The defendant cannot be sentenced for it in the event of acquittal on the count of murder.

At trial, if a plea of manslaughter would not be acceptable, this alternative count need not appear on the indictment for the court.

The exception would be where the prosecution concludes there is a real (rather than a fanciful) prospect of the judge finding the defendant guilty of manslaughter, and if the judge was not sure of the defendant’s guilt on the charge of murder, the prosecution, after a trial for murder, would accept a guilty verdict on the charge of manslaughter i.e. not seek a re-trial for murder.

The addition of an alternative count in these circumstances is therefore simply an indication about the prosecution position should the judge not convict of murder. The case of Njoku Vs The State 2012 suffices.

The following are the consequences of adding or not adding an alternative of manslaughter when proceeding on the charge of murder:

If the judge cannot reach a verdict on the murder count, but return a guilty verdict on the manslaughter count which has been added as an alternative, the prosecution will not usually seek a re-trial on the count of murder.

If no alternative is included on the indictment, the prosecution must decide when the jury retires to consider their verdict on murder whether to seek a re-trial if the jury cannot agree, or whether it would be prepared to accept the alternative (manslaughter).
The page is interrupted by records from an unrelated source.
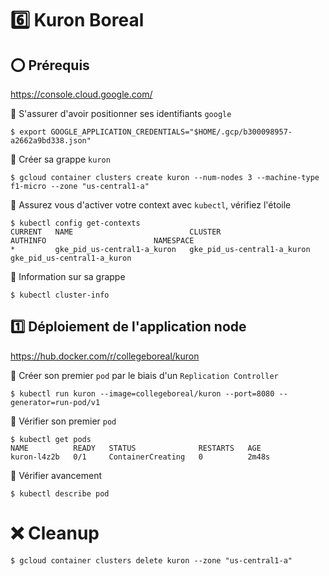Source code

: # :six: Kuron Boreal


## :o: Prérequis


https://console.cloud.google.com/

:round_pushpin: S'assurer d'avoir positionner ses identifiants `google`

```
$ export GOOGLE_APPLICATION_CREDENTIALS="$HOME/.gcp/b300098957-a2662a9bd338.json"
```

:round_pushpin: Créer sa grappe `kuron`

```
$ gcloud container clusters create kuron --num-nodes 3 --machine-type f1-micro --zone "us-central1-a"
```

:round_pushpin: Assurez vous d'activer votre context avec `kubectl`, vérifiez l'étoile

```
$ kubectl config get-contexts
CURRENT   NAME                          CLUSTER                       AUTHINFO                        NAMESPACE
*         gke_pid_us-central1-a_kuron   gke_pid_us-central1-a_kuron   gke_pid_us-central1-a_kuron   
```

:round_pushpin: Information sur sa grappe

```
$ kubectl cluster-info                 
```

## :one: Déploiement de l'application node

https://hub.docker.com/r/collegeboreal/kuron

:round_pushpin: Créer son premier `pod` par le biais d'un `Replication Controller`

```
$ kubectl run kuron --image=collegeboreal/kuron --port=8080 --generator=run-pod/v1
```

:round_pushpin: Vérifier son premier `pod`

```
$ kubectl get pods
NAME          READY   STATUS              RESTARTS   AGE
kuron-l4z2b   0/1     ContainerCreating   0          2m48s
```

:round_pushpin: Vérifier avancement


```
$ kubectl describe pod
```


# :x: Cleanup

```
$ gcloud container clusters delete kuron --zone "us-central1-a"
```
If the prosecution submits that the judge should accept the verdict of manslaughter, then it will be accepting that it will not be proceeding to a retrial on the charge of murder.

If the prosecution submits that the judge should not accept the verdict of manslaughter, and therefore seeks a retrial on the charge of murder, the judge may agree to accede to this, discharge the court and order a retrial on the charge of murder.
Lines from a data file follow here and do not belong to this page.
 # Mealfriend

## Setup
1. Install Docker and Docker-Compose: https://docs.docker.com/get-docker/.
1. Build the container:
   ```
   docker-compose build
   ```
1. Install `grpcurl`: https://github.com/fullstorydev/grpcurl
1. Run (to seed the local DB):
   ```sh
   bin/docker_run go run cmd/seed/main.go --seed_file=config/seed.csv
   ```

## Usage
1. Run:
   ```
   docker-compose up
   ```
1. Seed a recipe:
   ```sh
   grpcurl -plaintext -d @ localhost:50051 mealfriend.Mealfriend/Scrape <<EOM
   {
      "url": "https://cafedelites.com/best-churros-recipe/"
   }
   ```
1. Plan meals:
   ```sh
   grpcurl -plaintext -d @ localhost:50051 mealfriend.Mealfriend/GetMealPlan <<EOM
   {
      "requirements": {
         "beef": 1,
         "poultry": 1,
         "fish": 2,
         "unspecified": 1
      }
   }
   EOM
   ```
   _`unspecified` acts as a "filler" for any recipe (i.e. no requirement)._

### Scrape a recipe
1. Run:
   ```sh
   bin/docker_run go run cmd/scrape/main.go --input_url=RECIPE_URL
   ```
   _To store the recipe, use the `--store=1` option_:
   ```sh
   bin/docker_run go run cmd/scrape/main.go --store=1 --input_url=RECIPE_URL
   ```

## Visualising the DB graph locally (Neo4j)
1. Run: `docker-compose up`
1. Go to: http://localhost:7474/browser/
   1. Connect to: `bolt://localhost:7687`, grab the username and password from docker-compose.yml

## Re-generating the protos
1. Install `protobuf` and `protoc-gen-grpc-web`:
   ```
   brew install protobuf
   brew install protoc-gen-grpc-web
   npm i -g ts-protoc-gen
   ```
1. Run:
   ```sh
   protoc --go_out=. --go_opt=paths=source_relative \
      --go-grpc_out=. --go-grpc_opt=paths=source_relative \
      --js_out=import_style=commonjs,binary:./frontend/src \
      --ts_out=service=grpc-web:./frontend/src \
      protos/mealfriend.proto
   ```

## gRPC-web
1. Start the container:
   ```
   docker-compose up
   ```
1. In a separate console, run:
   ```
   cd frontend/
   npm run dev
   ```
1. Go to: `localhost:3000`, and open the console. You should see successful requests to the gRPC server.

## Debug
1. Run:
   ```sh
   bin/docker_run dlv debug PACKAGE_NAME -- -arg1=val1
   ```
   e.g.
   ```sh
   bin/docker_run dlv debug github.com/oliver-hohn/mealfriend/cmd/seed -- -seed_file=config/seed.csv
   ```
If, despite representations to the contrary, the judge accepts the verdict of manslaughter because it meets the justice of the case, the prosecution will not be able to seek a retrial on the charge of murder even if there is no abuse of process: see Iheanyighichi Apugo vs The State.

The trio of Hamzat, Fasasi and Naomi are facing charges of murders for organising a charity event for the less privileged and many parents and adults were allegedly involved in crushing to death tens and tens of toddlers and youngsters.

Where are those directly involved in the accident and why are they not charged along with the event organisers?